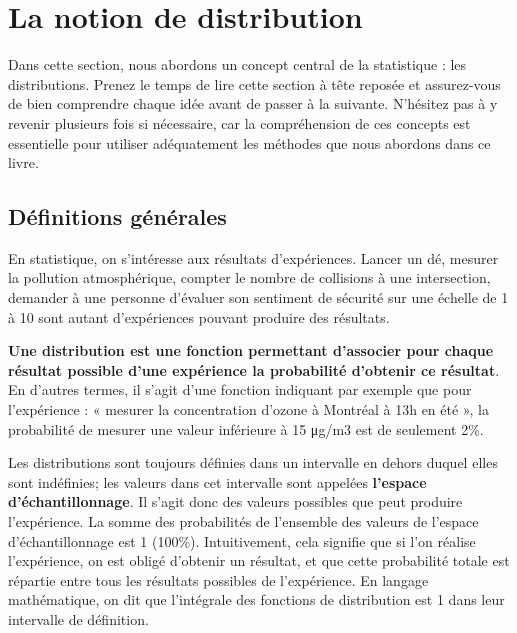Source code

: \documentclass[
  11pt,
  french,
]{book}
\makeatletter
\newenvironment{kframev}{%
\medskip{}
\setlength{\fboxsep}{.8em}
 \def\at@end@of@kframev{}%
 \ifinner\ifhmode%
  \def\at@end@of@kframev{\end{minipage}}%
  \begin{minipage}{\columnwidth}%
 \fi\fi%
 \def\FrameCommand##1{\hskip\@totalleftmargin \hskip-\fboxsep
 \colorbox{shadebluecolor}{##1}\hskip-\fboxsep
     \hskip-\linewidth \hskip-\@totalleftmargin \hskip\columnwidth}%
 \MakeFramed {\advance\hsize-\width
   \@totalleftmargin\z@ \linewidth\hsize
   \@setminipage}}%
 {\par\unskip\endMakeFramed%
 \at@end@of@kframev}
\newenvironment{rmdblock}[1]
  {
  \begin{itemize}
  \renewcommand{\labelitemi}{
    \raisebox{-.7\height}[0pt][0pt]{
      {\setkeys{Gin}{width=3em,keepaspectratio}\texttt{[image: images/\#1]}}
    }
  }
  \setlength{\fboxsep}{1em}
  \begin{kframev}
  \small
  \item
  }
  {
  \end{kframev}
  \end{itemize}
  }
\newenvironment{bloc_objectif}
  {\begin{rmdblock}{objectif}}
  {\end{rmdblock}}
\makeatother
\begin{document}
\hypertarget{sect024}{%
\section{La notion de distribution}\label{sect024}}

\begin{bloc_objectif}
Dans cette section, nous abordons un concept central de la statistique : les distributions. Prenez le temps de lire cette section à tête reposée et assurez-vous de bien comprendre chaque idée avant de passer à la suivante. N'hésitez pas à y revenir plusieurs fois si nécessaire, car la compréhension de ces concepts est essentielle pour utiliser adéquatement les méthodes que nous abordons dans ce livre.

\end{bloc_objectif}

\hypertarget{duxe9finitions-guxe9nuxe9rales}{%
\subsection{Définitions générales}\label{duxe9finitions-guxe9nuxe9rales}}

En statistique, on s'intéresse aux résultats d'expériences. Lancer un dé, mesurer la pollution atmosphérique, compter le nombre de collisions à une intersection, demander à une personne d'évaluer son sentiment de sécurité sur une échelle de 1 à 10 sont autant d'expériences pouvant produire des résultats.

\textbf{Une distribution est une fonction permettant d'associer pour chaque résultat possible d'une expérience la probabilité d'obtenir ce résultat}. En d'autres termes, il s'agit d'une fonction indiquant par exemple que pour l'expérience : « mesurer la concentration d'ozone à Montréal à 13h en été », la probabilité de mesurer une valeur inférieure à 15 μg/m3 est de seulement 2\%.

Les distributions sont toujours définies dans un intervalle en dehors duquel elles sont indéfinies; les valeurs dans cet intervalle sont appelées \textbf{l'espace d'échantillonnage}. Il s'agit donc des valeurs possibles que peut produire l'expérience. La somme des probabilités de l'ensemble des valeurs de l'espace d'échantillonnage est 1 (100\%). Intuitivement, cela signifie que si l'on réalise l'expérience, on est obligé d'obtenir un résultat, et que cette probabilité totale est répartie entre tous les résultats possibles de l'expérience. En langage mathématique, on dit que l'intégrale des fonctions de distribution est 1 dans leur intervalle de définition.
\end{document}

• • • •

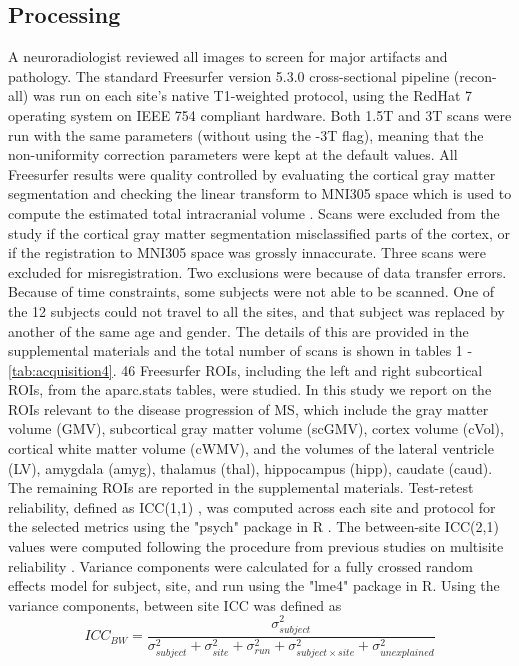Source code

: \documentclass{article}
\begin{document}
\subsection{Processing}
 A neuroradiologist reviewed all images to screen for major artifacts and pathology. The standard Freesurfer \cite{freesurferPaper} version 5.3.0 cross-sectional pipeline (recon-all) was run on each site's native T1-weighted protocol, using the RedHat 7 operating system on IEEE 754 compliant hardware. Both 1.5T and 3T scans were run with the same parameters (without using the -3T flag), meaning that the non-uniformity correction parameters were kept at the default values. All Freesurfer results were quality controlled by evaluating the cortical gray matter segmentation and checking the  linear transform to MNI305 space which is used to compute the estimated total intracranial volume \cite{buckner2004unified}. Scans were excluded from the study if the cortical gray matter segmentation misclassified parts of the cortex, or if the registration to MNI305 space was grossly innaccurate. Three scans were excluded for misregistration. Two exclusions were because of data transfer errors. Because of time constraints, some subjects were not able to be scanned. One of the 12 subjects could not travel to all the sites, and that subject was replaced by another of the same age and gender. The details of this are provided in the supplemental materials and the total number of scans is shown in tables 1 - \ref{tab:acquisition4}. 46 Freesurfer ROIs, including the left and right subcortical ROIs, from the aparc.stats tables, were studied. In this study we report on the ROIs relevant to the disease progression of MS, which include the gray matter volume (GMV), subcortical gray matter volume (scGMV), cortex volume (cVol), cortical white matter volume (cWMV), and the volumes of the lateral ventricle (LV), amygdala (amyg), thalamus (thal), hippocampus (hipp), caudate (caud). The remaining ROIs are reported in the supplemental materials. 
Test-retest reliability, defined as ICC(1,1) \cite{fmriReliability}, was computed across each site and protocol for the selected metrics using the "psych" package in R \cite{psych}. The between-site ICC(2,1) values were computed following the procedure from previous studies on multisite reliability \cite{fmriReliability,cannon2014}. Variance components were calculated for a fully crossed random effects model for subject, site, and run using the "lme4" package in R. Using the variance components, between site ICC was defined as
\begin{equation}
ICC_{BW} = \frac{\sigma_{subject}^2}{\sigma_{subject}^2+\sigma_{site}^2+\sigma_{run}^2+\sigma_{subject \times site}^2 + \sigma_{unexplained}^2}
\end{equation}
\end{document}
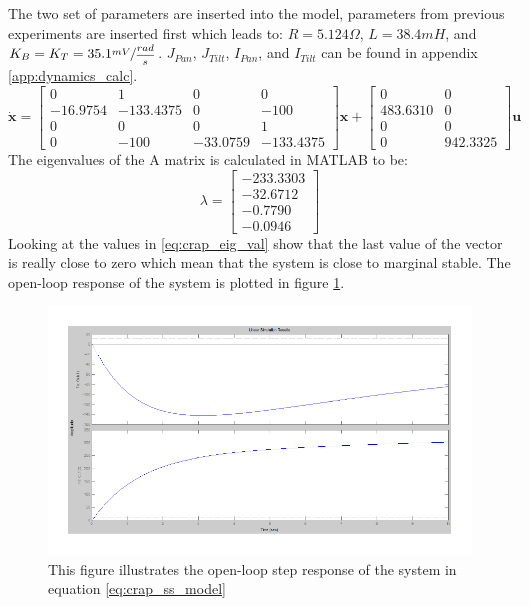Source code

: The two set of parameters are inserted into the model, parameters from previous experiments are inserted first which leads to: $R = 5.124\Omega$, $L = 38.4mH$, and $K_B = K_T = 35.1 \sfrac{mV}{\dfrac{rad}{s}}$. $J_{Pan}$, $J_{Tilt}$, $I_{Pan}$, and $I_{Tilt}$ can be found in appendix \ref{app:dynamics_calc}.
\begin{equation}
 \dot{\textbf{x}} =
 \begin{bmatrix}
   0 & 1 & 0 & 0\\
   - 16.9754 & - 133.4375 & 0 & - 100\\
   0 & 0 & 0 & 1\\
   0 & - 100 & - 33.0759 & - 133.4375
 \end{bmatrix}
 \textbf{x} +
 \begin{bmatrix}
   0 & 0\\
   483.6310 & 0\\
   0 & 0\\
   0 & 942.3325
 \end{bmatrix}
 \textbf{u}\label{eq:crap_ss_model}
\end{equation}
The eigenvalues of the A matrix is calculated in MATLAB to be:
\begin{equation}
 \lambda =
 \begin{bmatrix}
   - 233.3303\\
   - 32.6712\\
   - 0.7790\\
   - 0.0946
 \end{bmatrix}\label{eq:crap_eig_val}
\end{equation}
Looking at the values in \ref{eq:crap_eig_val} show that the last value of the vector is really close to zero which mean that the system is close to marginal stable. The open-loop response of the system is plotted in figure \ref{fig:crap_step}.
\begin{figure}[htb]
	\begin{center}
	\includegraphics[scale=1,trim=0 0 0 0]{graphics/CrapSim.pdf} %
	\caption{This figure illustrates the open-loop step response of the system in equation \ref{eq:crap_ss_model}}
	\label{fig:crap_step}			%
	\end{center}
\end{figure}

• • • •

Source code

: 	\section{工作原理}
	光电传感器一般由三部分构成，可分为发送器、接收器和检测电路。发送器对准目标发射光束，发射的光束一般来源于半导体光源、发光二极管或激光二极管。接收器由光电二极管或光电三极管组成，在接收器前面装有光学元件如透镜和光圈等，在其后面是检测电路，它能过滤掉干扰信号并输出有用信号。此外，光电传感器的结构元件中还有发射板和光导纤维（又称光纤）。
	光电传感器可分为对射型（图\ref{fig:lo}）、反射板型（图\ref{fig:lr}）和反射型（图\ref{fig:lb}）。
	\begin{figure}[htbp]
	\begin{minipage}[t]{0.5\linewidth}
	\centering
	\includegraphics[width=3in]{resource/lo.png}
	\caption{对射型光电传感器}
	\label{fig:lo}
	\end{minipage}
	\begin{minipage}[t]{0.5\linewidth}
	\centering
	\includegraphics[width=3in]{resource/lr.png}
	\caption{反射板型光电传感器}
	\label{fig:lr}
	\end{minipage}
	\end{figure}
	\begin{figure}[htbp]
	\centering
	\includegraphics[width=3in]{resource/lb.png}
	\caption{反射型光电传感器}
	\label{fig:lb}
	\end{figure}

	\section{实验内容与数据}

• • • •

Note how many lines in the data above have the string "rmdblock" in them, and give that number by itself.

> Response to the task
3